§ ASSIGNMENT:
Leave out all images and set down the records exactly as given.

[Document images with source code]
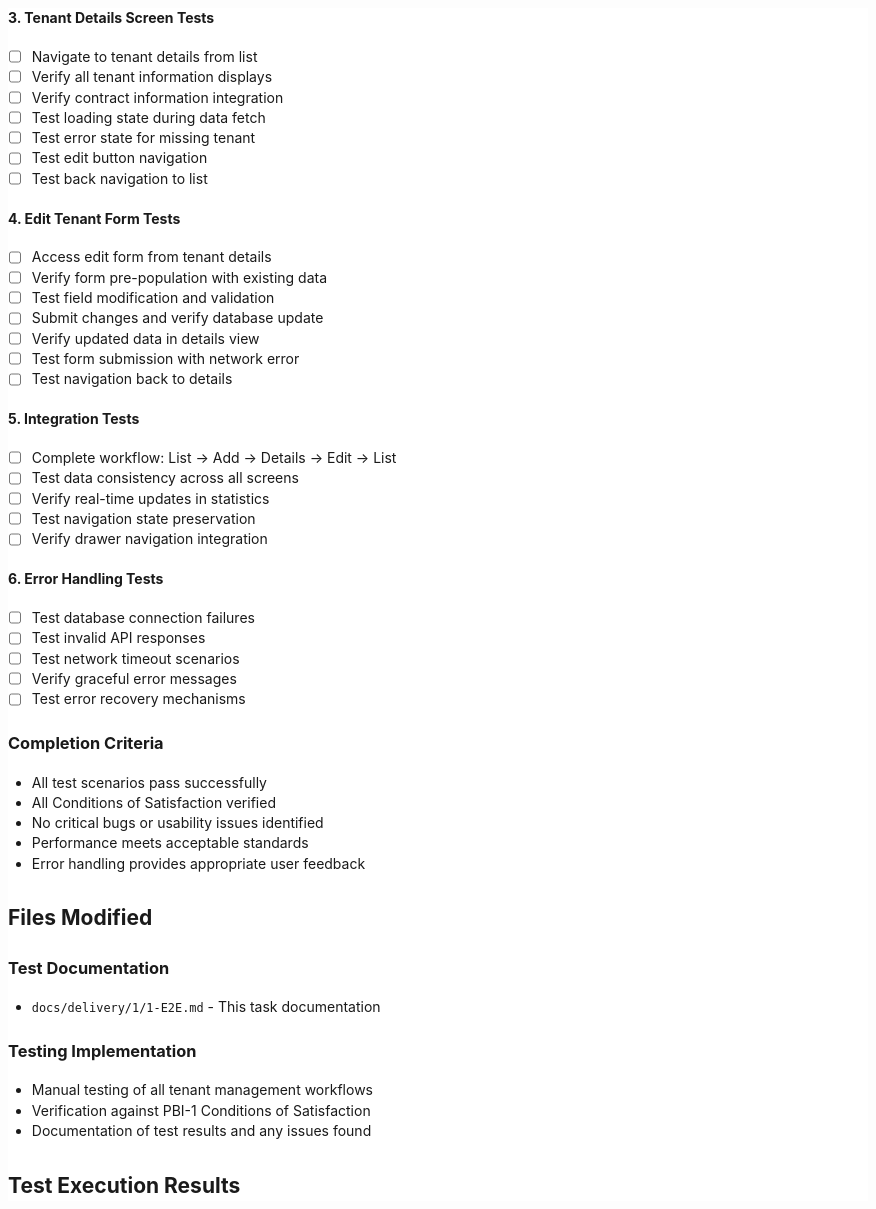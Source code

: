 #### 3. Tenant Details Screen Tests
- [ ] Navigate to tenant details from list
- [ ] Verify all tenant information displays
- [ ] Verify contract information integration
- [ ] Test loading state during data fetch
- [ ] Test error state for missing tenant
- [ ] Test edit button navigation
- [ ] Test back navigation to list

#### 4. Edit Tenant Form Tests
- [ ] Access edit form from tenant details
- [ ] Verify form pre-population with existing data
- [ ] Test field modification and validation
- [ ] Submit changes and verify database update
- [ ] Verify updated data in details view
- [ ] Test form submission with network error
- [ ] Test navigation back to details

#### 5. Integration Tests
- [ ] Complete workflow: List → Add → Details → Edit → List
- [ ] Test data consistency across all screens
- [ ] Verify real-time updates in statistics
- [ ] Test navigation state preservation
- [ ] Verify drawer navigation integration

#### 6. Error Handling Tests
- [ ] Test database connection failures
- [ ] Test invalid API responses
- [ ] Test network timeout scenarios
- [ ] Verify graceful error messages
- [ ] Test error recovery mechanisms

### Completion Criteria
- All test scenarios pass successfully
- All Conditions of Satisfaction verified
- No critical bugs or usability issues identified
- Performance meets acceptable standards
- Error handling provides appropriate user feedback

## Files Modified

### Test Documentation
- `docs/delivery/1/1-E2E.md` - This task documentation

### Testing Implementation
- Manual testing of all tenant management workflows
- Verification against PBI-1 Conditions of Satisfaction
- Documentation of test results and any issues found

## Test Execution Results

§ ANSWER BOX:
Source code

: #### 3. Tenant Details Screen Tests
- [ ] Navigate to tenant details from list
- [ ] Verify all tenant information displays
- [ ] Verify contract information integration
- [ ] Test loading state during data fetch
- [ ] Test error state for missing tenant
- [ ] Test edit button navigation
- [ ] Test back navigation to list

#### 4. Edit Tenant Form Tests
- [ ] Access edit form from tenant details
- [ ] Verify form pre-population with existing data
- [ ] Test field modification and validation
- [ ] Submit changes and verify database update
- [ ] Verify updated data in details view
- [ ] Test form submission with network error
- [ ] Test navigation back to details

#### 5. Integration Tests
- [ ] Complete workflow: List → Add → Details → Edit → List
- [ ] Test data consistency across all screens
- [ ] Verify real-time updates in statistics
- [ ] Test navigation state preservation
- [ ] Verify drawer navigation integration

#### 6. Error Handling Tests
- [ ] Test database connection failures
- [ ] Test invalid API responses
- [ ] Test network timeout scenarios
- [ ] Verify graceful error messages
- [ ] Test error recovery mechanisms

### Completion Criteria
- All test scenarios pass successfully
- All Conditions of Satisfaction verified
- No critical bugs or usability issues identified
- Performance meets acceptable standards
- Error handling provides appropriate user feedback

## Files Modified

### Test Documentation
- `docs/delivery/1/1-E2E.md` - This task documentation

### Testing Implementation
- Manual testing of all tenant management workflows
- Verification against PBI-1 Conditions of Satisfaction
- Documentation of test results and any issues found

## Test Execution Results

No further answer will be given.